# Work to complete
Leaving out the images, please reproduce each line below exactly.

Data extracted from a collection
———

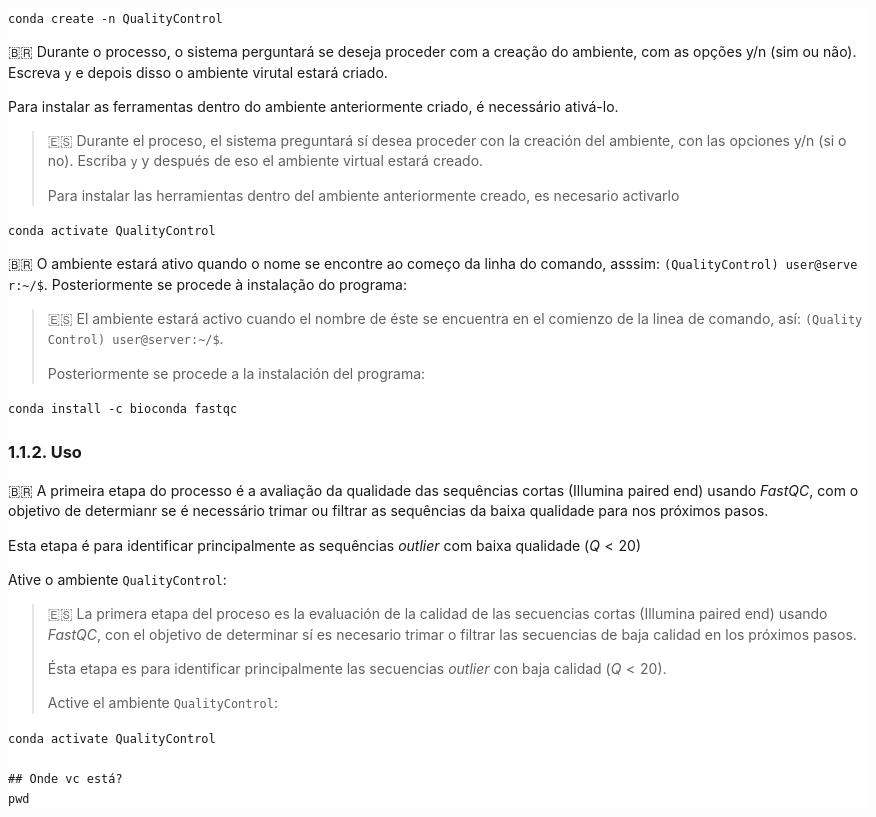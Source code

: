     conda create -n QualityControl

🇧🇷 Durante o processo, o sistema perguntará se deseja proceder com a
creação do ambiente, com as opções y/n (sim ou não). Escreva `y` e
depois disso o ambiente virutal estará criado.

Para instalar as ferramentas dentro do ambiente anteriormente criado, é
necessário ativá-lo.

> 🇪🇸 Durante el proceso, el sistema preguntará sí desea proceder con la
> creación del ambiente, con las opciones y/n (si o no). Escriba `y` y
> después de eso el ambiente virtual estará creado.
>
> Para instalar las herramientas dentro del ambiente anteriormente
> creado, es necesario activarlo

    conda activate QualityControl

🇧🇷 O ambiente estará ativo quando o nome se encontre ao começo da linha
do comando, asssim: `(QualityControl) user@server:~/$`. Posteriormente
se procede à instalação do programa:

> 🇪🇸 El ambiente estará activo cuando el nombre de éste se encuentra en
> el comienzo de la linea de comando, así:
> `(QualityControl) user@server:~/$`.
>
> Posteriormente se procede a la instalación del programa:

    conda install -c bioconda fastqc

### 1.1.2. Uso

🇧🇷 A primeira etapa do processo é a avaliação da qualidade das
sequências cortas (Illumina paired end) usando *FastQC*, com o objetivo
de determianr se é necessário trimar ou filtrar as sequências da baixa
qualidade para nos próximos pasos.

Esta etapa é para identificar principalmente as sequências *outlier* com
baixa qualidade (*Q* &lt; 20)

Ative o ambiente `QualityControl`:

> 🇪🇸 La primera etapa del proceso es la evaluación de la calidad de las
> secuencias cortas (Illumina paired end) usando *FastQC*, con el
> objetivo de determinar sí es necesario trimar o filtrar las secuencias
> de baja calidad en los próximos pasos.
>
> Ésta etapa es para identificar principalmente las secuencias *outlier*
> con baja calidad (*Q* &lt; 20).
>
> Active el ambiente `QualityControl`:

    conda activate QualityControl

    ## Onde vc está?
    pwd
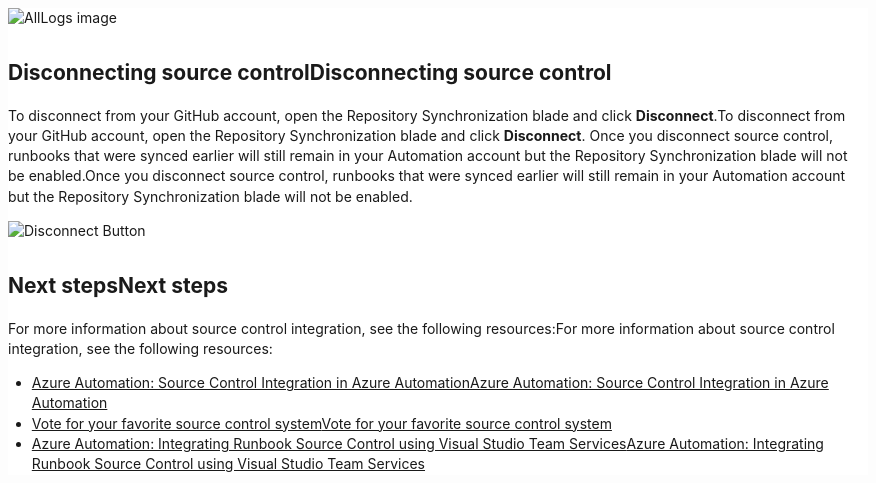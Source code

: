 ![AllLogs image](https://docstestmedia1.blob.core.windows.net/azure-media/articles/automation/media/automation-source-control-integration/automation_13_AllLogs.png)

## <a name="disconnecting-source-control"></a><span data-ttu-id="31bf3-220">Disconnecting source control</span><span class="sxs-lookup"><span data-stu-id="31bf3-220">Disconnecting source control</span></span>
<span data-ttu-id="31bf3-221">To disconnect from your GitHub account, open the Repository Synchronization blade and click **Disconnect**.</span><span class="sxs-lookup"><span data-stu-id="31bf3-221">To disconnect from your GitHub account, open the Repository Synchronization blade and click **Disconnect**.</span></span> <span data-ttu-id="31bf3-222">Once you disconnect source control, runbooks that were synced earlier will still remain in your Automation account but the Repository Synchronization blade will not be enabled.</span><span class="sxs-lookup"><span data-stu-id="31bf3-222">Once you disconnect source control, runbooks that were synced earlier will still remain in your Automation account but the Repository Synchronization blade will not be enabled.</span></span>  

  ![Disconnect Button](https://docstestmedia1.blob.core.windows.net/azure-media/articles/automation/media/automation-source-control-integration/automation_12_Disconnect.png)

## <a name="next-steps"></a><span data-ttu-id="31bf3-224">Next steps</span><span class="sxs-lookup"><span data-stu-id="31bf3-224">Next steps</span></span>
<span data-ttu-id="31bf3-225">For more information about source control integration, see the following resources:</span><span class="sxs-lookup"><span data-stu-id="31bf3-225">For more information about source control integration, see the following resources:</span></span>  

* [<span data-ttu-id="31bf3-226">Azure Automation: Source Control Integration in Azure Automation</span><span class="sxs-lookup"><span data-stu-id="31bf3-226">Azure Automation: Source Control Integration in Azure Automation</span></span>](https://azure.microsoft.com/blog/azure-automation-source-control-13/)  
* [<span data-ttu-id="31bf3-227">Vote for your favorite source control system</span><span class="sxs-lookup"><span data-stu-id="31bf3-227">Vote for your favorite source control system</span></span>](https://www.surveymonkey.com/r/?sm=2dVjdcrCPFdT0dFFI8nUdQ%3d%3d)  
* [<span data-ttu-id="31bf3-228">Azure Automation: Integrating Runbook Source Control using Visual Studio Team Services</span><span class="sxs-lookup"><span data-stu-id="31bf3-228">Azure Automation: Integrating Runbook Source Control using Visual Studio Team Services</span></span>](https://azure.microsoft.com/blog/azure-automation-integrating-runbook-source-control-using-visual-studio-online/)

———

# Answer box
Source code

:     conda create -n QualityControl

🇧🇷 Durante o processo, o sistema perguntará se deseja proceder com a
creação do ambiente, com as opções y/n (sim ou não). Escreva `y` e
depois disso o ambiente virutal estará criado.

Para instalar as ferramentas dentro do ambiente anteriormente criado, é
necessário ativá-lo.

> 🇪🇸 Durante el proceso, el sistema preguntará sí desea proceder con la
> creación del ambiente, con las opciones y/n (si o no). Escriba `y` y
> después de eso el ambiente virtual estará creado.
>
> Para instalar las herramientas dentro del ambiente anteriormente
> creado, es necesario activarlo

    conda activate QualityControl

🇧🇷 O ambiente estará ativo quando o nome se encontre ao começo da linha
do comando, asssim: `(QualityControl) user@server:~/$`. Posteriormente
se procede à instalação do programa:

> 🇪🇸 El ambiente estará activo cuando el nombre de éste se encuentra en
> el comienzo de la linea de comando, así:
> `(QualityControl) user@server:~/$`.
>
> Posteriormente se procede a la instalación del programa:

    conda install -c bioconda fastqc

### 1.1.2. Uso

🇧🇷 A primeira etapa do processo é a avaliação da qualidade das
sequências cortas (Illumina paired end) usando *FastQC*, com o objetivo
de determianr se é necessário trimar ou filtrar as sequências da baixa
qualidade para nos próximos pasos.

Esta etapa é para identificar principalmente as sequências *outlier* com
baixa qualidade (*Q* &lt; 20)

Ative o ambiente `QualityControl`:

> 🇪🇸 La primera etapa del proceso es la evaluación de la calidad de las
> secuencias cortas (Illumina paired end) usando *FastQC*, con el
> objetivo de determinar sí es necesario trimar o filtrar las secuencias
> de baja calidad en los próximos pasos.
>
> Ésta etapa es para identificar principalmente las secuencias *outlier*
> con baja calidad (*Q* &lt; 20).
>
> Active el ambiente `QualityControl`:

    conda activate QualityControl

    ## Onde vc está?
    pwd
Source code

: ![AllLogs image](https://docstestmedia1.blob.core.windows.net/azure-media/articles/automation/media/automation-source-control-integration/automation_13_AllLogs.png)

## <a name="disconnecting-source-control"></a><span data-ttu-id="31bf3-220">Disconnecting source control</span><span class="sxs-lookup"><span data-stu-id="31bf3-220">Disconnecting source control</span></span>
<span data-ttu-id="31bf3-221">To disconnect from your GitHub account, open the Repository Synchronization blade and click **Disconnect**.</span><span class="sxs-lookup"><span data-stu-id="31bf3-221">To disconnect from your GitHub account, open the Repository Synchronization blade and click **Disconnect**.</span></span> <span data-ttu-id="31bf3-222">Once you disconnect source control, runbooks that were synced earlier will still remain in your Automation account but the Repository Synchronization blade will not be enabled.</span><span class="sxs-lookup"><span data-stu-id="31bf3-222">Once you disconnect source control, runbooks that were synced earlier will still remain in your Automation account but the Repository Synchronization blade will not be enabled.</span></span>  

  ![Disconnect Button](https://docstestmedia1.blob.core.windows.net/azure-media/articles/automation/media/automation-source-control-integration/automation_12_Disconnect.png)

## <a name="next-steps"></a><span data-ttu-id="31bf3-224">Next steps</span><span class="sxs-lookup"><span data-stu-id="31bf3-224">Next steps</span></span>
<span data-ttu-id="31bf3-225">For more information about source control integration, see the following resources:</span><span class="sxs-lookup"><span data-stu-id="31bf3-225">For more information about source control integration, see the following resources:</span></span>  

* [<span data-ttu-id="31bf3-226">Azure Automation: Source Control Integration in Azure Automation</span><span class="sxs-lookup"><span data-stu-id="31bf3-226">Azure Automation: Source Control Integration in Azure Automation</span></span>](https://azure.microsoft.com/blog/azure-automation-source-control-13/)  
* [<span data-ttu-id="31bf3-227">Vote for your favorite source control system</span><span class="sxs-lookup"><span data-stu-id="31bf3-227">Vote for your favorite source control system</span></span>](https://www.surveymonkey.com/r/?sm=2dVjdcrCPFdT0dFFI8nUdQ%3d%3d)  
* [<span data-ttu-id="31bf3-228">Azure Automation: Integrating Runbook Source Control using Visual Studio Team Services</span><span class="sxs-lookup"><span data-stu-id="31bf3-228">Azure Automation: Integrating Runbook Source Control using Visual Studio Team Services</span></span>](https://azure.microsoft.com/blog/azure-automation-integrating-runbook-source-control-using-visual-studio-online/)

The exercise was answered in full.